Cosa visitare nell’appartamento
L’appartamento è ricco di opere dell’artista (a partire dalle pareti futuristicamente decorate), il quale vi lavorò dal 1929 fino al 1958, anno della sua scomparsa e si manifesta come un’opera d’arte totale che trasforma un normale appartamento borghese in uno spazio di immaginazione infinita. Esso comprende elementi di arredo progettati da Balla e sculture, disegni, schizzi, bozzetti e manifesti; inoltre, insieme alle figlie, aveva decorato le armadiature a muro che corrono lungo il corridoio di ingresso con pattern coloratissimi, esposto serie di quadri lungo la cornice alta delle pareti dalle fantasie cromatiche che appaiono, nel periodo a cavallo tra le due guerre, un esperimento vitalistico, quasi lisergico. Tutti gli oggetti, comprese scarpe, stoviglie, grucce, piastrelle e abiti, sono ancora stipati intatti nelle stanze. Infatti della sua casa-laboratorio-studio, dove visse fino alla morte, Balla progettò ogni oggetto, dalle sedie ai tavoli, dalle bottiglie alle tovaglie ai tovaglioli alle lampade, dai mobili agli abiti, moti realizzati con materiali di recupero, coinvolgendo tutta la famiglia nel processo creativo. Mura a parte, la vendita appena conclusa riguarda tutto ciò che si trova oggi nell’appartamento (e dal 2004, quando è iniziata la tutela della Soprintendenza speciale di Roma), compresi 62 disegni, progetti, bozzetti e 23 manifesti: tutto quello che si è salvato dalle vendite nel corso del tempo.

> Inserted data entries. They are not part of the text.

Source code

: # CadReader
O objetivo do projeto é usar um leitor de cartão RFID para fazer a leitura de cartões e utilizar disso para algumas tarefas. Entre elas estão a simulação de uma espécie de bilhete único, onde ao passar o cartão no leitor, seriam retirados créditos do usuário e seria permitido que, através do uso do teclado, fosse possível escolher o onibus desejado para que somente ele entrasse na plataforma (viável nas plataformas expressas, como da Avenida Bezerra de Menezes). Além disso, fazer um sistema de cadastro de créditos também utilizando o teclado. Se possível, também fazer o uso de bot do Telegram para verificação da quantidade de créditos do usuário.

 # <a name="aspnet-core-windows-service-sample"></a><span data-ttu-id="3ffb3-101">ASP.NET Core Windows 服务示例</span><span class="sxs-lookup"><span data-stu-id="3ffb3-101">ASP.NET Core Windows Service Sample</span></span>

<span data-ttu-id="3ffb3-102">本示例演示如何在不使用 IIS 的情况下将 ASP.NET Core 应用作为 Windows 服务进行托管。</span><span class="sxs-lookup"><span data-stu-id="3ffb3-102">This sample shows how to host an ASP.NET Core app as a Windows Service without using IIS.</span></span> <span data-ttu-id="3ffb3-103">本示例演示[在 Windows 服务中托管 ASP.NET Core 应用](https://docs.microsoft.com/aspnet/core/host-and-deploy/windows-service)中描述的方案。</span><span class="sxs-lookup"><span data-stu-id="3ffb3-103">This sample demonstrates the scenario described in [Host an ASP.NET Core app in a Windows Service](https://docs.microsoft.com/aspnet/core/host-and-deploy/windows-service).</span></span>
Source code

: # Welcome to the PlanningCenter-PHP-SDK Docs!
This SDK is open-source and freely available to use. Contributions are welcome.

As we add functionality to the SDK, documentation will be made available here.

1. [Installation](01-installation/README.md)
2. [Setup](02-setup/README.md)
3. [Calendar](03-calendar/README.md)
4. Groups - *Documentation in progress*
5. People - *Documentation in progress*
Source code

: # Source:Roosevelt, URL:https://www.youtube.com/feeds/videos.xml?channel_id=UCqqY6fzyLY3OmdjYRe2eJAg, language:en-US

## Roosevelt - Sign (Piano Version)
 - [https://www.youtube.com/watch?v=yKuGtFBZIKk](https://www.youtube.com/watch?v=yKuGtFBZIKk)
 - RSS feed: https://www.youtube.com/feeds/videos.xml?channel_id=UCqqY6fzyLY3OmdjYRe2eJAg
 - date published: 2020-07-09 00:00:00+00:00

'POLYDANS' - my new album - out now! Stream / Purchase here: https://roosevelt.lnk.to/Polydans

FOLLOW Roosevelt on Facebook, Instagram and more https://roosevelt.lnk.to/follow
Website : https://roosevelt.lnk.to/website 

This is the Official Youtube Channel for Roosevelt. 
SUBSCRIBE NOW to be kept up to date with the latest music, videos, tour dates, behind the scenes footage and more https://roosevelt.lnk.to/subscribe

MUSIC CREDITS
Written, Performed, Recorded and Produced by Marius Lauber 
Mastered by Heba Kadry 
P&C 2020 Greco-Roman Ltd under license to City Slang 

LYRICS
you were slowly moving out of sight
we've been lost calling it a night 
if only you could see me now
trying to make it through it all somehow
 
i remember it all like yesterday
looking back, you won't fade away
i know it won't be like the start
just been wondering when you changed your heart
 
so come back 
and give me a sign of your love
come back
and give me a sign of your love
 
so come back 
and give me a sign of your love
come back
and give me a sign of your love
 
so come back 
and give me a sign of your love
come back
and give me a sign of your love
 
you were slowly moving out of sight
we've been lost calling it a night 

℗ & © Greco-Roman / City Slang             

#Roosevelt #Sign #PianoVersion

Il ministro Giuli ha commentato l’acquisizione da parte del MiC di Casa Balla come un’importante iniziativa per la conservazione del patrimonio culturale italiano, sottolineando come questo luogo rappresenti un simbolo non solo per la storia dell’arte, ma anche per la memoria collettiva del Novecento italiano. Ha apprezzato il fatto che l’acquisizione dell’appartamento da parte dello Stato sia un segnale di attenzione verso la cultura e la memoria storica, in un periodo in cui spesso il patrimonio artistico rischia di essere trascurato o messo in secondo piano, e ha enfatizzato l’importanza di preservare luoghi come questo, che non sono solo custodi di opere e documenti, ma anche testimonianze vitali di un’epoca culturale fondamentale. L’obiettivo, secondo Giuli, è quello di fare di Casa Balla un punto di riferimento per la cultura contemporanea, ma anche un’opportunità di valorizzazione e fruizione della storia del movimento futurista.